WORK TASK =
Return each line of the records holding the string "same".

DATASET RECORDS =
*** Block opens ***

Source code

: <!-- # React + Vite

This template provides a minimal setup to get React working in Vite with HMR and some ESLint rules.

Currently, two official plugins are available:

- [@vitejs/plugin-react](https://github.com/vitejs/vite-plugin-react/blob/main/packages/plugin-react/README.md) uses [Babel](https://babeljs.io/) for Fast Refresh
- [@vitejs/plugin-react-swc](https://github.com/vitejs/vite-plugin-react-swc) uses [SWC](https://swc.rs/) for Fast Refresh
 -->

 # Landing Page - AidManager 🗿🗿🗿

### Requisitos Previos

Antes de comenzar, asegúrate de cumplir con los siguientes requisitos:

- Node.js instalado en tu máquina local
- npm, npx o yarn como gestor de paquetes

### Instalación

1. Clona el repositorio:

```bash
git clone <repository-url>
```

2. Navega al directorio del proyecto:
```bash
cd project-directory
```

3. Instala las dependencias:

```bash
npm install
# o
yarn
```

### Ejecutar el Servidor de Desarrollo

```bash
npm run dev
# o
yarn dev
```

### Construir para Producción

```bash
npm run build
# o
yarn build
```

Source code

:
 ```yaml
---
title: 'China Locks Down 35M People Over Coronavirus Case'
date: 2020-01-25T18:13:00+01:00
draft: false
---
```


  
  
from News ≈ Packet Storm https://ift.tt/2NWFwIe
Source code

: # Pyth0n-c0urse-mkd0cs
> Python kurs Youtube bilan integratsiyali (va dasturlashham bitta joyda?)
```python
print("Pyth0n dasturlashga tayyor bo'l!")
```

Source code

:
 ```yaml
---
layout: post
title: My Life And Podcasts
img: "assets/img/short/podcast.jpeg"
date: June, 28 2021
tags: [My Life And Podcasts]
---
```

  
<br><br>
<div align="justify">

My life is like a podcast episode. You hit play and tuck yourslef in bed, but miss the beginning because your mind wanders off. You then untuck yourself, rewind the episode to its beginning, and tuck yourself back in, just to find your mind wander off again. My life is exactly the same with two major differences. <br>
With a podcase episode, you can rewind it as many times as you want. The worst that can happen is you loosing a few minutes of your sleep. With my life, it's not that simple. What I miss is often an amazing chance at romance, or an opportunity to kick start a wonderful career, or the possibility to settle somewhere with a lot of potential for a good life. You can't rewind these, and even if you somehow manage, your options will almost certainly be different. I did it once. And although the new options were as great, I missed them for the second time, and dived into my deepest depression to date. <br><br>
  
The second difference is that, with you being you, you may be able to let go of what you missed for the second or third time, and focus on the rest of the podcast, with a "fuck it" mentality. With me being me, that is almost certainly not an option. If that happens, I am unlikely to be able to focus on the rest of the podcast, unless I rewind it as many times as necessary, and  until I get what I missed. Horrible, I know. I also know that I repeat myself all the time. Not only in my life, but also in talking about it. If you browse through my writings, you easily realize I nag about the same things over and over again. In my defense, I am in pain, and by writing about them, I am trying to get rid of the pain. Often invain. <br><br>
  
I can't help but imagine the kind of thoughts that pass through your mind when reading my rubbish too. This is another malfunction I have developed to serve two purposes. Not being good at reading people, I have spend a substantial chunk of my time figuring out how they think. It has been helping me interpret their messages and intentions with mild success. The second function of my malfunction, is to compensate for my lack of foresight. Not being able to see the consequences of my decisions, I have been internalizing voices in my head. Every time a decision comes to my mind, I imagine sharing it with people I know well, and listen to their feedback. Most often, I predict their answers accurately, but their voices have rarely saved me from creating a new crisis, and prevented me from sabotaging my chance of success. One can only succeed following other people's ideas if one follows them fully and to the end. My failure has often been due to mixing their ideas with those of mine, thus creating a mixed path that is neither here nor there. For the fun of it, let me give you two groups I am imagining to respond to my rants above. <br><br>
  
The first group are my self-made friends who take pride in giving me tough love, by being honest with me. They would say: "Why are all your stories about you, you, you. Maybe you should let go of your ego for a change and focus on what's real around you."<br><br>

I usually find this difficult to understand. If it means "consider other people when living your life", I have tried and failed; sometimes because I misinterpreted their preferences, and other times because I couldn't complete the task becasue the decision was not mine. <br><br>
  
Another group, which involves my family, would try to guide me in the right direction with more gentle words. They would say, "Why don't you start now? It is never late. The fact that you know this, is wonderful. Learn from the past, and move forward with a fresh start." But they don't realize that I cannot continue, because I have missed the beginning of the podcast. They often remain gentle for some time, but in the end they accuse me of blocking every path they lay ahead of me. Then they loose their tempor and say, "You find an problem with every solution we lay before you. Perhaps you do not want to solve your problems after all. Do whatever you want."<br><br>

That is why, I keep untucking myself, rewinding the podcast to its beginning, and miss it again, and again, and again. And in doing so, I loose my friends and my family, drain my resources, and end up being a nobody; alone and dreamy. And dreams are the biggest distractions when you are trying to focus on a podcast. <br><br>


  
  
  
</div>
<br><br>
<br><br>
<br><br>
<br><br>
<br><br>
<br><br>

*** Block closes ***

YOUR SOLUTION =
My life is like a podcast episode. You hit play and tuck yourslef in bed, but miss the beginning because your mind wanders off. You then untuck yourself, rewind the episode to its beginning, and tuck yourself back in, just to find your mind wander off again. My life is exactly the same with two major differences. <br>
The second difference is that, with you being you, you may be able to let go of what you missed for the second or third time, and focus on the rest of the podcast, with a "fuck it" mentality. With me being me, that is almost certainly not an option. If that happens, I am unlikely to be able to focus on the rest of the podcast, unless I rewind it as many times as necessary, and  until I get what I missed. Horrible, I know. I also know that I repeat myself all the time. Not only in my life, but also in talking about it. If you browse through my writings, you easily realize I nag about the same things over and over again. In my defense, I am in pain, and by writing about them, I am trying to get rid of the pain. Often invain. <br><br>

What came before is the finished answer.